Reproduce each entry exactly as written.

Saved data entries:
-- Opening Marker --

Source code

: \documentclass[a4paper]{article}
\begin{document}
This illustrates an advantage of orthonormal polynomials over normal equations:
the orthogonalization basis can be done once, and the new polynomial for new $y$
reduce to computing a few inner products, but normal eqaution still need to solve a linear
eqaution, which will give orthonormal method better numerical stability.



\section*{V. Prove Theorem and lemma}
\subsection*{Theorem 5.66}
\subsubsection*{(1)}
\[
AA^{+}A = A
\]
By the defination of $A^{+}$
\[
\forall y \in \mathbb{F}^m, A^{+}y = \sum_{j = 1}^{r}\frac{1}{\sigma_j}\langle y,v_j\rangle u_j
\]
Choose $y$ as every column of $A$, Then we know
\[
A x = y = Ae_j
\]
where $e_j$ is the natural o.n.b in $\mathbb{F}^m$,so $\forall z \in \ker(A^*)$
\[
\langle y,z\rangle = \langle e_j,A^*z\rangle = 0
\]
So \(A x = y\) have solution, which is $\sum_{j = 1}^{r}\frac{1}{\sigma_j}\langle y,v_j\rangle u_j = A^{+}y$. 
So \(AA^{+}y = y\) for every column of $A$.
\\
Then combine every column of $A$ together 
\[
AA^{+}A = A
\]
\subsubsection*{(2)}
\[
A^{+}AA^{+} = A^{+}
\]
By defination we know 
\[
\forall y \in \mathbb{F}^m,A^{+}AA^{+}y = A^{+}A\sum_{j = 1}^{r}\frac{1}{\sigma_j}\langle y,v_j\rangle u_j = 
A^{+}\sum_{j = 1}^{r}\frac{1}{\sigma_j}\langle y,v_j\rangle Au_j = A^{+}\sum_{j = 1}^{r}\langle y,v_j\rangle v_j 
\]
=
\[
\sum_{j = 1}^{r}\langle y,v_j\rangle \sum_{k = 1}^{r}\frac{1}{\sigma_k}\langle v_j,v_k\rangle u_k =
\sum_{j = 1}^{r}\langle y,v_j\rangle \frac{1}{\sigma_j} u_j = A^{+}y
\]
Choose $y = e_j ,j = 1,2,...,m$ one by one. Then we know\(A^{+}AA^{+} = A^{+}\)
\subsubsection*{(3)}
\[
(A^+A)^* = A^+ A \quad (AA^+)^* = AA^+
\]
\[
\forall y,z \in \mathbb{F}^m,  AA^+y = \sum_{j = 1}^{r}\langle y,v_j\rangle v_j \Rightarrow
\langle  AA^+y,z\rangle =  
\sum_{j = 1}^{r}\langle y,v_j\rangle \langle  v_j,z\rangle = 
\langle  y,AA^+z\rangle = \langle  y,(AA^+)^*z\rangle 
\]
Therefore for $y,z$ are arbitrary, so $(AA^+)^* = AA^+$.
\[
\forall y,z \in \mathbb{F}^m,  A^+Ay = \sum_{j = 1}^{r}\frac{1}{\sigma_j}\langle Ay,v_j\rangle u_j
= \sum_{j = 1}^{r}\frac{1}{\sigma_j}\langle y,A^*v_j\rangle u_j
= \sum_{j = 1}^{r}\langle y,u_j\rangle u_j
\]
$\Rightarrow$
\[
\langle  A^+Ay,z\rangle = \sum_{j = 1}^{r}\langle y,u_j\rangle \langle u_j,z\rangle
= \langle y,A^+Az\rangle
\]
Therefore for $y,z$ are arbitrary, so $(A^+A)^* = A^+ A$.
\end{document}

-- Closing Marker --

RESPONSE TO THE TASK.
Source code

: \documentclass[a4paper]{article}
\begin{document}
This illustrates an advantage of orthonormal polynomials over normal equations:
the orthogonalization basis can be done once, and the new polynomial for new $y$
reduce to computing a few inner products, but normal eqaution still need to solve a linear
eqaution, which will give orthonormal method better numerical stability.



\section*{V. Prove Theorem and lemma}
\subsection*{Theorem 5.66}
\subsubsection*{(1)}
\[
AA^{+}A = A
\]
By the defination of $A^{+}$
\[
\forall y \in \mathbb{F}^m, A^{+}y = \sum_{j = 1}^{r}\frac{1}{\sigma_j}\langle y,v_j\rangle u_j
\]
Choose $y$ as every column of $A$, Then we know
\[
A x = y = Ae_j
\]
where $e_j$ is the natural o.n.b in $\mathbb{F}^m$,so $\forall z \in \ker(A^*)$
\[
\langle y,z\rangle = \langle e_j,A^*z\rangle = 0
\]
So \(A x = y\) have solution, which is $\sum_{j = 1}^{r}\frac{1}{\sigma_j}\langle y,v_j\rangle u_j = A^{+}y$. 
So \(AA^{+}y = y\) for every column of $A$.
\\
Then combine every column of $A$ together 
\[
AA^{+}A = A
\]
\subsubsection*{(2)}
\[
A^{+}AA^{+} = A^{+}
\]
By defination we know 
\[
\forall y \in \mathbb{F}^m,A^{+}AA^{+}y = A^{+}A\sum_{j = 1}^{r}\frac{1}{\sigma_j}\langle y,v_j\rangle u_j = 
A^{+}\sum_{j = 1}^{r}\frac{1}{\sigma_j}\langle y,v_j\rangle Au_j = A^{+}\sum_{j = 1}^{r}\langle y,v_j\rangle v_j 
\]
=
\[
\sum_{j = 1}^{r}\langle y,v_j\rangle \sum_{k = 1}^{r}\frac{1}{\sigma_k}\langle v_j,v_k\rangle u_k =
\sum_{j = 1}^{r}\langle y,v_j\rangle \frac{1}{\sigma_j} u_j = A^{+}y
\]
Choose $y = e_j ,j = 1,2,...,m$ one by one. Then we know\(A^{+}AA^{+} = A^{+}\)
\subsubsection*{(3)}
\[
(A^+A)^* = A^+ A \quad (AA^+)^* = AA^+
\]
\[
\forall y,z \in \mathbb{F}^m,  AA^+y = \sum_{j = 1}^{r}\langle y,v_j\rangle v_j \Rightarrow
\langle  AA^+y,z\rangle =  
\sum_{j = 1}^{r}\langle y,v_j\rangle \langle  v_j,z\rangle = 
\langle  y,AA^+z\rangle = \langle  y,(AA^+)^*z\rangle 
\]
Therefore for $y,z$ are arbitrary, so $(AA^+)^* = AA^+$.
\[
\forall y,z \in \mathbb{F}^m,  A^+Ay = \sum_{j = 1}^{r}\frac{1}{\sigma_j}\langle Ay,v_j\rangle u_j
= \sum_{j = 1}^{r}\frac{1}{\sigma_j}\langle y,A^*v_j\rangle u_j
= \sum_{j = 1}^{r}\langle y,u_j\rangle u_j
\]
$\Rightarrow$
\[
\langle  A^+Ay,z\rangle = \sum_{j = 1}^{r}\langle y,u_j\rangle \langle u_j,z\rangle
= \langle y,A^+Az\rangle
\]
Therefore for $y,z$ are arbitrary, so $(A^+A)^* = A^+ A$.
\end{document}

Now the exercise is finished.